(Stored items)
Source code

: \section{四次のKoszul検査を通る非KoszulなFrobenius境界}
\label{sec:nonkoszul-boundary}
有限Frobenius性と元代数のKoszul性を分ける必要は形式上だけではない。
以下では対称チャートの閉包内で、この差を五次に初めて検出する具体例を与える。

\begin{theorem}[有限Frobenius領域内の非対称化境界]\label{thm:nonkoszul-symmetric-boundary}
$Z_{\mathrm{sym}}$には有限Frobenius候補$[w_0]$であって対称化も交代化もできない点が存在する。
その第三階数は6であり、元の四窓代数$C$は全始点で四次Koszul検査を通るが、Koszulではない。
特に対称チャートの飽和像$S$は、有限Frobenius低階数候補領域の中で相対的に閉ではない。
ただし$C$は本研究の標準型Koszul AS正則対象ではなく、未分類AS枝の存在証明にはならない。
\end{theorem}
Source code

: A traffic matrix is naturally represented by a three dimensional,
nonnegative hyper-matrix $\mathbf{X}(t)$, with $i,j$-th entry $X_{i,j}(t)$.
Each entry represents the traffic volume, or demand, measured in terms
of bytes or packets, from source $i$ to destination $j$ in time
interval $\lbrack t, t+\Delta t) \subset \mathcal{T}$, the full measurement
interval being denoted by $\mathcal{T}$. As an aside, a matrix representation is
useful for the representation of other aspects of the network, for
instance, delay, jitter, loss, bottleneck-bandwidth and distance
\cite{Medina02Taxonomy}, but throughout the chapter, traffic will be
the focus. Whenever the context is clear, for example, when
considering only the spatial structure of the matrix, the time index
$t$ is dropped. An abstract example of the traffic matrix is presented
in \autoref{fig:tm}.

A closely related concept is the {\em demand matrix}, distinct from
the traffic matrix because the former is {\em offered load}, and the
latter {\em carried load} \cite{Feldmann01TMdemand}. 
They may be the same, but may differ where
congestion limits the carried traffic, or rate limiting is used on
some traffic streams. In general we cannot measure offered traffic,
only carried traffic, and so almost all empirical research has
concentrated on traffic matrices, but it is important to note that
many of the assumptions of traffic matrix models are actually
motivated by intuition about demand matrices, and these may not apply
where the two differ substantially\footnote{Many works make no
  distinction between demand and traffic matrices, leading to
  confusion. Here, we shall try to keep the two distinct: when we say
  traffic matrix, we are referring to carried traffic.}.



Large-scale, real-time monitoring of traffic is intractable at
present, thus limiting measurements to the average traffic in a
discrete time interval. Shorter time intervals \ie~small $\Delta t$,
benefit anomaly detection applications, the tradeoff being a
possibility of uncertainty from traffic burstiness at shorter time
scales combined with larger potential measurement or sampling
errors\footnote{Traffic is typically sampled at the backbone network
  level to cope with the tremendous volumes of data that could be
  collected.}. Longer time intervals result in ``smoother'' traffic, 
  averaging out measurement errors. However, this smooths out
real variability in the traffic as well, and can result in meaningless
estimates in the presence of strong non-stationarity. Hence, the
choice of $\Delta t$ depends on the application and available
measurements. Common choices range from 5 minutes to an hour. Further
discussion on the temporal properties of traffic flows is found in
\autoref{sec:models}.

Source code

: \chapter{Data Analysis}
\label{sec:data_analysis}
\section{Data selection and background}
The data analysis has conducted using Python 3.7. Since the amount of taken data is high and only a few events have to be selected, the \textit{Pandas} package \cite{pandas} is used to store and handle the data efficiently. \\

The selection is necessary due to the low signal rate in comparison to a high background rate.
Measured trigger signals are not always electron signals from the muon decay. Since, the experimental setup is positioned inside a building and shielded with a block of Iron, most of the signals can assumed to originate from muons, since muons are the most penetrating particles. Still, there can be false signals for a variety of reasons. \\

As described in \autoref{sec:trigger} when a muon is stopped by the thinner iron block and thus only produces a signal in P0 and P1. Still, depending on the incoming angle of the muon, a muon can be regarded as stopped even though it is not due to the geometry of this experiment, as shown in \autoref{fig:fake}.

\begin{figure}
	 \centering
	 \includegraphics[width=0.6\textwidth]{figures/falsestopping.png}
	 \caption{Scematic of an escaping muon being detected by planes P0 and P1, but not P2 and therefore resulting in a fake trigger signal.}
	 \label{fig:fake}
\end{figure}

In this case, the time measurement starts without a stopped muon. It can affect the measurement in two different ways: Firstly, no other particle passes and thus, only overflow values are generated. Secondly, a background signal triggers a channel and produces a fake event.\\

---

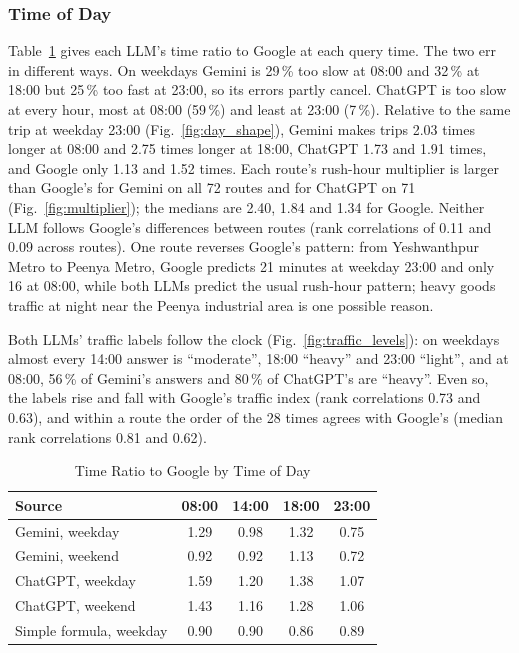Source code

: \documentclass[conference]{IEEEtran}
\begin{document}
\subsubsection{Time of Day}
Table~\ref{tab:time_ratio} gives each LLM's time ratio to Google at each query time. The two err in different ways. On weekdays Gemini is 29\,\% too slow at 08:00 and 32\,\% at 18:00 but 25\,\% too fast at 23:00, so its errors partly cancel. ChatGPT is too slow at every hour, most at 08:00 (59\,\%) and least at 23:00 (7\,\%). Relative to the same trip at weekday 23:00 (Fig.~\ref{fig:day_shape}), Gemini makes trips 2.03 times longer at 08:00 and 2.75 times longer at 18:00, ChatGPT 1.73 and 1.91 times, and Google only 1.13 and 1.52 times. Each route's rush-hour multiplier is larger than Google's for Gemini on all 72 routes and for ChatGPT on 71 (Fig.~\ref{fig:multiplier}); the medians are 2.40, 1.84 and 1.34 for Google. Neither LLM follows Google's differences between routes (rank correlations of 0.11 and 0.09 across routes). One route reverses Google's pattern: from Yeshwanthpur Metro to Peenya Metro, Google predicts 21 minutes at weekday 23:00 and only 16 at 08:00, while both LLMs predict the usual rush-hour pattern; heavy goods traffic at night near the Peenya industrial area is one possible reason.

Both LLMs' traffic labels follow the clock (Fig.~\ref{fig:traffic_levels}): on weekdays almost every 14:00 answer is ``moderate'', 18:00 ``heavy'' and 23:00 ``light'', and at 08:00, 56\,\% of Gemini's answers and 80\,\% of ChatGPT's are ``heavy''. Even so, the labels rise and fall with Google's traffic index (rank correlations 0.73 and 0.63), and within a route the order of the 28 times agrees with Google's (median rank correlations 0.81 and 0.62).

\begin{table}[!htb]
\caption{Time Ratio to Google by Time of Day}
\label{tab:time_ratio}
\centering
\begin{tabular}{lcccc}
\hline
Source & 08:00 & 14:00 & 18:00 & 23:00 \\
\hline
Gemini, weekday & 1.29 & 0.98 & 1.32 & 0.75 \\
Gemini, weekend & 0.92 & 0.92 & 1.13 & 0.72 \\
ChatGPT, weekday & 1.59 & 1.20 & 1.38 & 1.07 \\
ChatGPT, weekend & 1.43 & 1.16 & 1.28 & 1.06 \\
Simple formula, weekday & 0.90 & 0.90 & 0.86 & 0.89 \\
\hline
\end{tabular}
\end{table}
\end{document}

### TRY IT
Please work out how many lines of the records contain "begin" and give only that number.

### OUTPUT FOR THIS EXERCISE
5